Material provided Start Marker

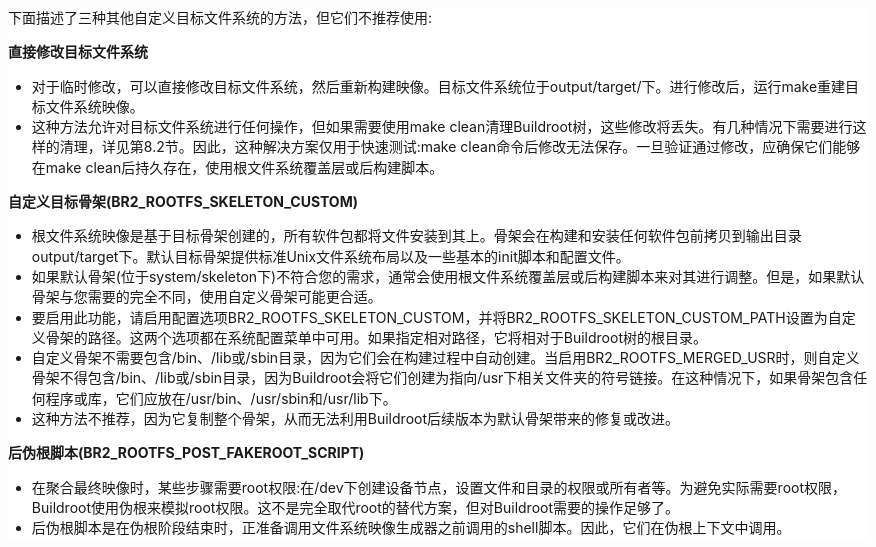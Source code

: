 下面描述了三种其他自定义目标文件系统的方法，但它们不推荐使用:

**直接修改目标文件系统**
- 对于临时修改，可以直接修改目标文件系统，然后重新构建映像。目标文件系统位于output/target/下。进行修改后，运行make重建目标文件系统映像。
- 这种方法允许对目标文件系统进行任何操作，但如果需要使用make clean清理Buildroot树，这些修改将丢失。有几种情况下需要进行这样的清理，详见第8.2节。因此，这种解决方案仅用于快速测试:make clean命令后修改无法保存。一旦验证通过修改，应确保它们能够在make clean后持久存在，使用根文件系统覆盖层或后构建脚本。

**自定义目标骨架(BR2_ROOTFS_SKELETON_CUSTOM)**
- 根文件系统映像是基于目标骨架创建的，所有软件包都将文件安装到其上。骨架会在构建和安装任何软件包前拷贝到输出目录output/target下。默认目标骨架提供标准Unix文件系统布局以及一些基本的init脚本和配置文件。
- 如果默认骨架(位于system/skeleton下)不符合您的需求，通常会使用根文件系统覆盖层或后构建脚本来对其进行调整。但是，如果默认骨架与您需要的完全不同，使用自定义骨架可能更合适。
- 要启用此功能，请启用配置选项BR2_ROOTFS_SKELETON_CUSTOM，并将BR2_ROOTFS_SKELETON_CUSTOM_PATH设置为自定义骨架的路径。这两个选项都在系统配置菜单中可用。如果指定相对路径，它将相对于Buildroot树的根目录。
- 自定义骨架不需要包含/bin、/lib或/sbin目录，因为它们会在构建过程中自动创建。当启用BR2_ROOTFS_MERGED_USR时，则自定义骨架不得包含/bin、/lib或/sbin目录，因为Buildroot会将它们创建为指向/usr下相关文件夹的符号链接。在这种情况下，如果骨架包含任何程序或库，它们应放在/usr/bin、/usr/sbin和/usr/lib下。
- 这种方法不推荐，因为它复制整个骨架，从而无法利用Buildroot后续版本为默认骨架带来的修复或改进。

**后伪根脚本(BR2_ROOTFS_POST_FAKEROOT_SCRIPT)**
- 在聚合最终映像时，某些步骤需要root权限:在/dev下创建设备节点，设置文件和目录的权限或所有者等。为避免实际需要root权限，Buildroot使用伪根来模拟root权限。这不是完全取代root的替代方案，但对Buildroot需要的操作足够了。
- 后伪根脚本是在伪根阶段结束时，正准备调用文件系统映像生成器之前调用的shell脚本。因此，它们在伪根上下文中调用。

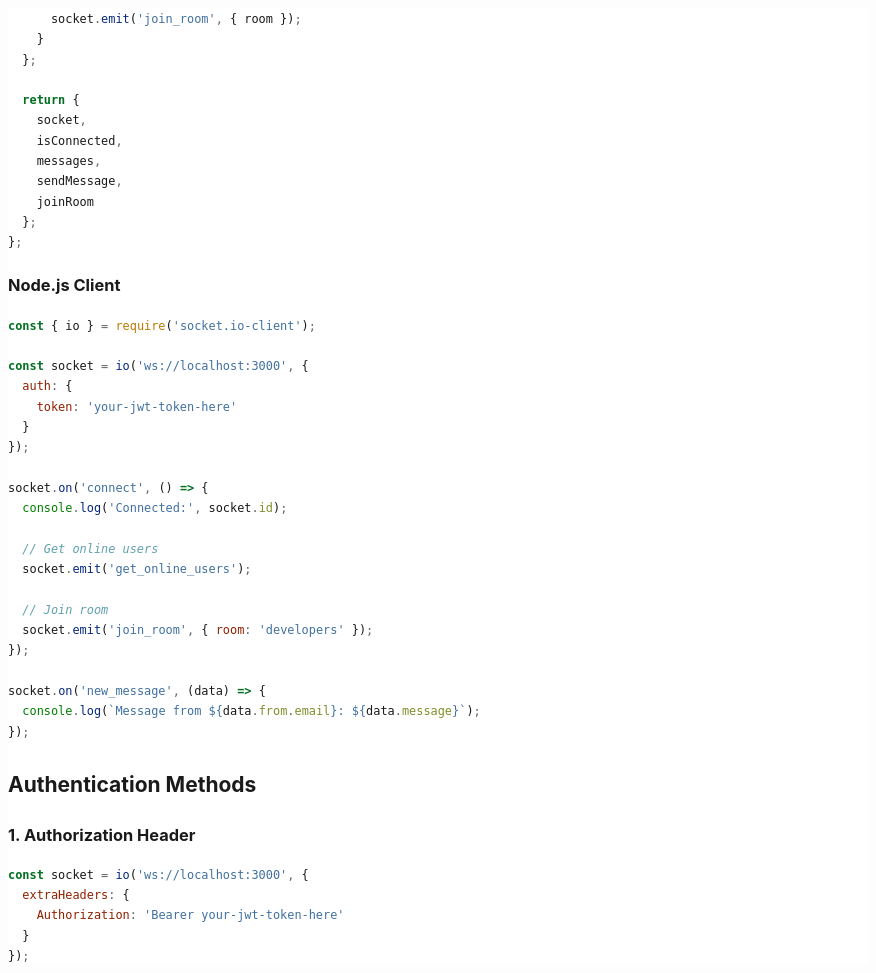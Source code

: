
 ```typescript
      socket.emit('join_room', { room });
    }
  };

  return {
    socket,
    isConnected,
    messages,
    sendMessage,
    joinRoom
  };
};
```

### Node.js Client

```javascript
const { io } = require('socket.io-client');

const socket = io('ws://localhost:3000', {
  auth: {
    token: 'your-jwt-token-here'
  }
});

socket.on('connect', () => {
  console.log('Connected:', socket.id);
  
  // Get online users
  socket.emit('get_online_users');
  
  // Join room
  socket.emit('join_room', { room: 'developers' });
});

socket.on('new_message', (data) => {
  console.log(`Message from ${data.from.email}: ${data.message}`);
});
```

## Authentication Methods

### 1. Authorization Header
```javascript
const socket = io('ws://localhost:3000', {
  extraHeaders: {
    Authorization: 'Bearer your-jwt-token-here'
  }
});
```

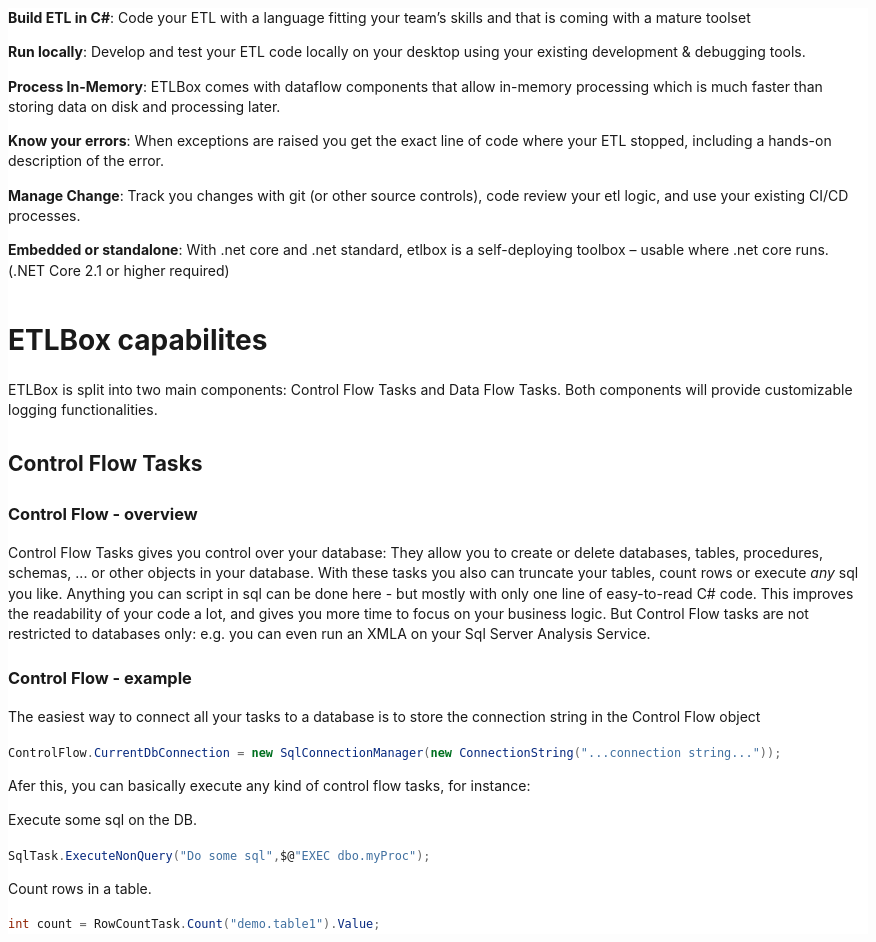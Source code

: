 **Build ETL in C#**: Code your ETL with a language fitting your team’s skills and that is coming with a mature toolset

**Run locally**: Develop and test your ETL code locally on your desktop using your existing development & debugging tools.

**Process In-Memory**: ETLBox comes with dataflow components that allow in-memory processing which is much faster than storing data on disk and processing later. 

**Know your errors**: When exceptions are raised you get the exact line of code where your ETL stopped, including a hands-on description of the error.

**Manage Change**: Track you changes with git (or other source controls), code review your etl logic, and use your existing CI/CD processes.

**Embedded or standalone**: With .net core and .net standard, etlbox is a self-deploying toolbox – usable where .net core runs. (.NET Core 2.1 or higher required)

# ETLBox capabilites

ETLBox is split into two main components: Control Flow Tasks and Data Flow Tasks. Both components will provide customizable logging functionalities. 

## Control Flow Tasks

### Control Flow - overview 

Control Flow Tasks gives you control over your database: They allow you to create or delete databases, tables, procedures, schemas, ... or other objects in your database. With these tasks you also can truncate your tables, count rows or execute *any* sql you like. Anything you can script in sql can be done here - but mostly with only one line of easy-to-read C# code. This improves the readability of your code a lot, and gives you more time to focus on your business logic. But Control Flow tasks are not restricted to databases only: e.g. you can even run an XMLA on your Sql Server Analysis Service.

### Control Flow - example

The easiest way to connect all your tasks to a database is to store the connection string in the Control Flow object

```C#
ControlFlow.CurrentDbConnection = new SqlConnectionManager(new ConnectionString("...connection string...")); 
```

Afer this, you can basically execute any kind of control flow tasks, for instance: 

Execute some sql on the DB.
```C#
SqlTask.ExecuteNonQuery("Do some sql",$@"EXEC dbo.myProc");
```

Count rows in a table.
```C#
int count = RowCountTask.Count("demo.table1").Value; 
```
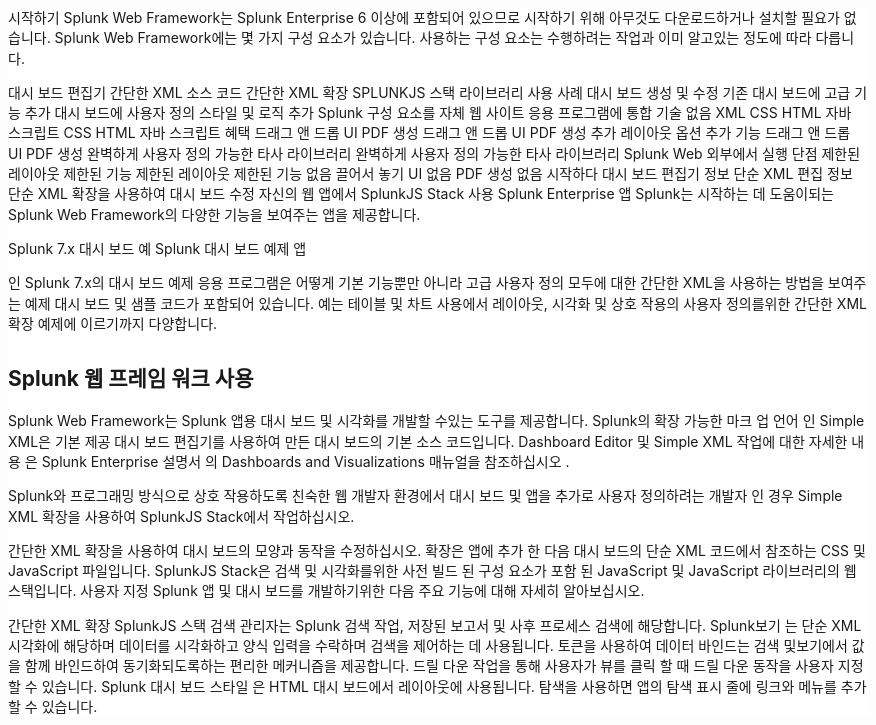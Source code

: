 시작하기
Splunk Web Framework는 Splunk Enterprise 6 이상에 포함되어 있으므로 시작하기 위해 아무것도 다운로드하거나 설치할 필요가 없습니다. Splunk Web Framework에는 몇 가지 구성 요소가 있습니다. 사용하는 구성 요소는 수행하려는 작업과 이미 알고있는 정도에 따라 다릅니다.

대시 보드 편집기	간단한 XML 소스 코드	간단한 XML 확장	SPLUNKJS 스택 라이브러리
사용 사례	대시 보드 생성 및 수정	기존 대시 보드에 고급 기능 추가	대시 보드에 사용자 정의 스타일 및 로직 추가	Splunk 구성 요소를 자체 웹 사이트 응용 프로그램에 통합
기술	없음	XML	CSS
HTML
자바 스크립트	CSS
HTML
자바 스크립트
혜택	드래그 앤 드롭 UI
PDF 생성	드래그 앤 드롭 UI
PDF 생성
추가 레이아웃 옵션
추가 기능	드래그 앤 드롭 UI
PDF 생성
완벽하게 사용자 정의 가능한
타사 라이브러리	완벽하게 사용자 정의 가능한
타사 라이브러리
Splunk Web 외부에서 실행
단점	제한된 레이아웃
제한된 기능	제한된 레이아웃
제한된 기능	없음	끌어서 놓기 UI
없음 PDF 생성 없음
시작하다	대시 보드 편집기 정보	단순 XML 편집 정보	단순 XML 확장을 사용하여 대시 보드 수정	자신의 웹 앱에서 SplunkJS Stack 사용
Splunk Enterprise 앱
Splunk는 시작하는 데 도움이되는 Splunk Web Framework의 다양한 기능을 보여주는 앱을 제공합니다.

Splunk 7.x 대시 보드 예
Splunk 대시 보드 예제 앱

인 Splunk 7.x의 대시 보드 예제 응용 프로그램은 어떻게 기본 기능뿐만 아니라 고급 사용자 정의 모두에 대한 간단한 XML을 사용하는 방법을 보여주는 예제 대시 보드 및 샘플 코드가 포함되어 있습니다. 예는 테이블 및 차트 사용에서 레이아웃, 시각화 및 상호 작용의 사용자 정의를위한 간단한 XML 확장 예제에 이르기까지 다양합니다.

## Splunk 웹 프레임 워크 사용
Splunk Web Framework는 Splunk 앱용 대시 보드 및 시각화를 개발할 수있는 도구를 제공합니다. Splunk의 확장 가능한 마크 업 언어 인 Simple XML은 기본 제공 대시 보드 편집기를 사용하여 만든 대시 보드의 기본 소스 코드입니다. Dashboard Editor 및 Simple XML 작업에 대한 자세한 내용 은 Splunk Enterprise 설명서 의 Dashboards and Visualizations 매뉴얼을 참조하십시오 .

Splunk와 프로그래밍 방식으로 상호 작용하도록 친숙한 웹 개발자 환경에서 대시 보드 및 앱을 추가로 사용자 정의하려는 개발자 인 경우 Simple XML 확장을 사용하여 SplunkJS Stack에서 작업하십시오.

간단한 XML 확장을 사용하여 대시 보드의 모양과 동작을 수정하십시오. 확장은 앱에 추가 한 다음 대시 보드의 단순 XML 코드에서 참조하는 CSS 및 JavaScript 파일입니다.
SplunkJS Stack은 검색 및 시각화를위한 사전 빌드 된 구성 요소가 포함 된 JavaScript 및 JavaScript 라이브러리의 웹 스택입니다.
사용자 지정 Splunk 앱 및 대시 보드를 개발하기위한 다음 주요 기능에 대해 자세히 알아보십시오.

간단한 XML 확장
SplunkJS 스택
검색 관리자는 Splunk 검색 작업, 저장된 보고서 및 사후 프로세스 검색에 해당합니다.
Splunk보기 는 단순 XML 시각화에 해당하며 데이터를 시각화하고 양식 입력을 수락하며 검색을 제어하는 ​​데 사용됩니다.
토큰을 사용하여 데이터 바인드는 검색 및보기에서 값을 함께 바인드하여 동기화되도록하는 편리한 메커니즘을 제공합니다.
드릴 다운 작업을 통해 사용자가 뷰를 클릭 할 때 드릴 다운 동작을 사용자 지정할 수 있습니다.
Splunk 대시 보드 스타일 은 HTML 대시 보드에서 레이아웃에 사용됩니다.
탐색을 사용하면 앱의 탐색 표시 줄에 링크와 메뉴를 추가 할 수 있습니다.
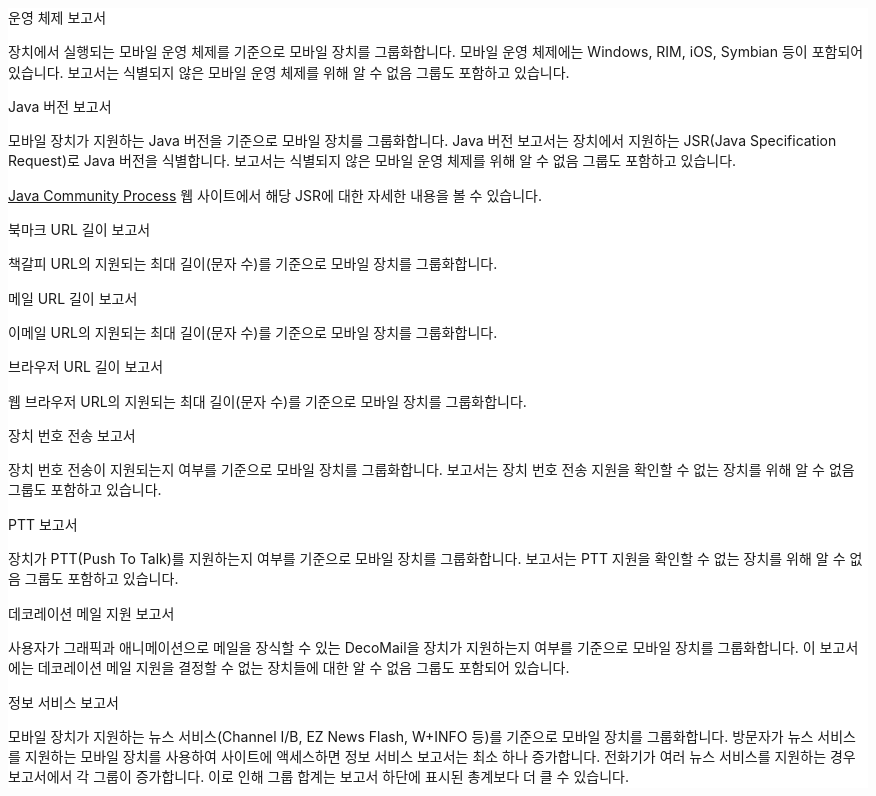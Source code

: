   <tr> 
   <td colname="col1"> 운영 체제 보고서 </td> 
   <td colname="col2"> <p>장치에서 실행되는 모바일 운영 체제를 기준으로 모바일 장치를 그룹화합니다. 모바일 운영 체제에는 Windows, RIM, iOS, Symbian 등이 포함되어 있습니다. 보고서는 식별되지 않은 모바일 운영 체제를 위해 알 수 없음 그룹도 포함하고 있습니다. </p> </td> 
  </tr> 
  <tr> 
   <td colname="col1"> Java 버전 보고서 </td> 
   <td colname="col2"> <p>모바일 장치가 지원하는 Java 버전을 기준으로 모바일 장치를 그룹화합니다. Java 버전 보고서는 장치에서 지원하는 JSR(Java Specification Request)로 Java 버전을 식별합니다. 보고서는 식별되지 않은 모바일 운영 체제를 위해 알 수 없음 그룹도 포함하고 있습니다. </p> <p><a href="https://jcp.org/en/jsr/overview"  >Java Community Process</a> 웹 사이트에서 해당 JSR에 대한 자세한 내용을 볼 수 있습니다. </p> </td> 
  </tr> 
  <tr> 
   <td colname="col1"> 북마크 URL 길이 보고서 </td> 
   <td colname="col2"> <p>책갈피 URL의 지원되는 최대 길이(문자 수)를 기준으로 모바일 장치를 그룹화합니다. </p> </td> 
  </tr> 
  <tr> 
   <td colname="col1"> 메일 URL 길이 보고서 </td> 
   <td colname="col2"> <p>이메일 URL의 지원되는 최대 길이(문자 수)를 기준으로 모바일 장치를 그룹화합니다. </p> </td> 
  </tr> 
  <tr> 
   <td colname="col1"> 브라우저 URL 길이 보고서 </td> 
   <td colname="col2"> <p>웹 브라우저 URL의 지원되는 최대 길이(문자 수)를 기준으로 모바일 장치를 그룹화합니다. </p> </td> 
  </tr> 
  <tr> 
   <td colname="col1"> 장치 번호 전송 보고서 </td> 
   <td colname="col2"> <p>장치 번호 전송이 지원되는지 여부를 기준으로 모바일 장치를 그룹화합니다. 보고서는 장치 번호 전송 지원을 확인할 수 없는 장치를 위해 알 수 없음 그룹도 포함하고 있습니다. </p> </td> 
  </tr> 
  <tr> 
   <td colname="col1"> PTT 보고서 </td> 
   <td colname="col2"> <p>장치가 PTT(Push To Talk)를 지원하는지 여부를 기준으로 모바일 장치를 그룹화합니다. 보고서는 PTT 지원을 확인할 수 없는 장치를 위해 <span class="term">알 수 없음</span> 그룹도 포함하고 있습니다. </p> </td> 
  </tr> 
  <tr> 
   <td colname="col1"> 데코레이션 메일 지원 보고서 </td> 
   <td colname="col2"> <p>사용자가 그래픽과 애니메이션으로 메일을 장식할 수 있는 DecoMail을 장치가 지원하는지 여부를 기준으로 모바일 장치를 그룹화합니다. 이 보고서에는 데코레이션 메일 지원을 결정할 수 없는 장치들에 대한 <span class="term">알 수 없음</span> 그룹도 포함되어 있습니다. </p> </td> 
  </tr> 
  <tr> 
   <td colname="col1"> 정보 서비스 보고서 </td> 
   <td colname="col2"> <p>모바일 장치가 지원하는 뉴스 서비스(Channel I/B, EZ News Flash, W+INFO 등)를 기준으로 모바일 장치를 그룹화합니다. 방문자가 뉴스 서비스를 지원하는 모바일 장치를 사용하여 사이트에 액세스하면 정보 서비스 보고서는 최소 하나 증가합니다. 전화기가 여러 뉴스 서비스를 지원하는 경우 보고서에서 각 그룹이 증가합니다. 이로 인해 그룹 합계는 보고서 하단에 표시된 총계보다 더 클 수 있습니다. </p> </td> 
  </tr> 
 </tbody> 
</table>

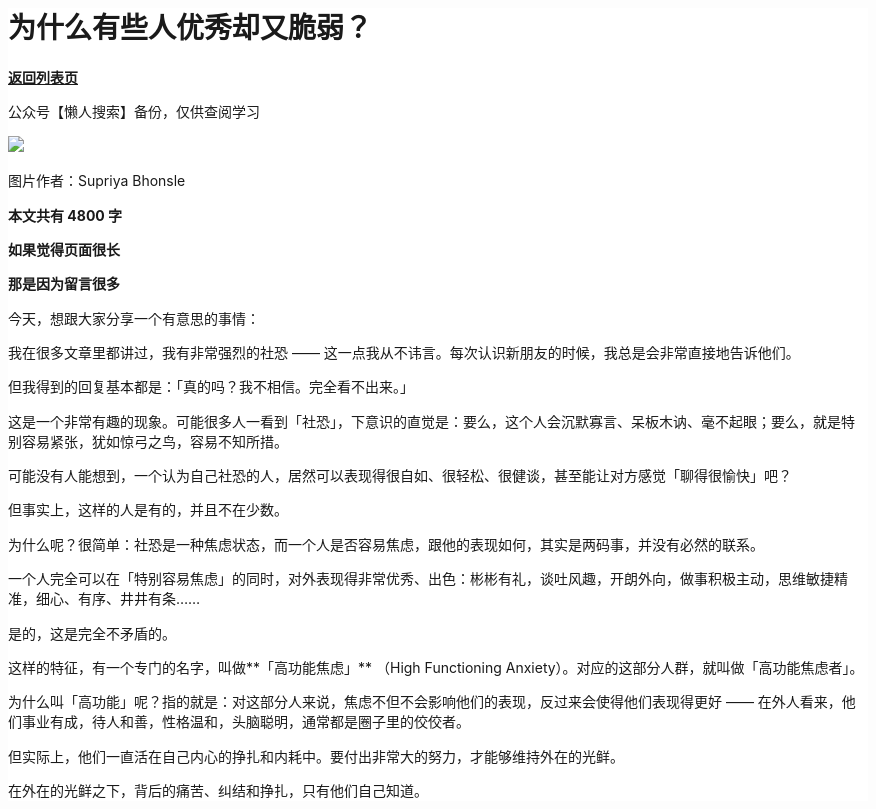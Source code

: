 # 为什么有些人优秀却又脆弱？

[**返回列表页**](/gzh/L先生说)

公众号【懒人搜索】备份，仅供查阅学习

![](https://mmbiz.qpic.cn/mmbiz_png/yWXmuSFeCk3BhGwWRzlWKkViaJke4icZf62gdJnjLjxicxroibdExRGQ0wz9RytSret64oricQX2WaA64CUtJI6ib52g/640?wx_fmt=png)

图片作者：Supriya Bhonsle

**本文共有 4800 字**

**如果觉得页面很长**

**那是因为留言很多**

  

  

今天，想跟大家分享一个有意思的事情：

  

我在很多文章里都讲过，我有非常强烈的社恐 —— 这一点我从不讳言。每次认识新朋友的时候，我总是会非常直接地告诉他们。

  

但我得到的回复基本都是：「真的吗？我不相信。完全看不出来。」

  

这是一个非常有趣的现象。可能很多人一看到「社恐」，下意识的直觉是：要么，这个人会沉默寡言、呆板木讷、毫不起眼；要么，就是特别容易紧张，犹如惊弓之鸟，容易不知所措。

  

可能没有人能想到，一个认为自己社恐的人，居然可以表现得很自如、很轻松、很健谈，甚至能让对方感觉「聊得很愉快」吧？

  

但事实上，这样的人是有的，并且不在少数。

  

为什么呢？很简单：社恐是一种焦虑状态，而一个人是否容易焦虑，跟他的表现如何，其实是两码事，并没有必然的联系。

  

一个人完全可以在「特别容易焦虑」的同时，对外表现得非常优秀、出色：彬彬有礼，谈吐风趣，开朗外向，做事积极主动，思维敏捷精准，细心、有序、井井有条……

  

是的，这是完全不矛盾的。

  

这样的特征，有一个专门的名字，叫做**「高功能焦虑」** （High Functioning Anxiety）。对应的这部分人群，就叫做「高功能焦虑者」。

  

为什么叫「高功能」呢？指的就是：对这部分人来说，焦虑不但不会影响他们的表现，反过来会使得他们表现得更好 ——
在外人看来，他们事业有成，待人和善，性格温和，头脑聪明，通常都是圈子里的佼佼者。

  

但实际上，他们一直活在自己内心的挣扎和内耗中。要付出非常大的努力，才能够维持外在的光鲜。

  

在外在的光鲜之下，背后的痛苦、纠结和挣扎，只有他们自己知道。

Material provided End Marker

_Task instructions_. Write out each line above with the word "string".

_Reply to the exercise_.
The easiest way to connect all your tasks to a database is to store the connection string in the Control Flow object
ControlFlow.CurrentDbConnection = new SqlConnectionManager(new ConnectionString("...connection string...")); 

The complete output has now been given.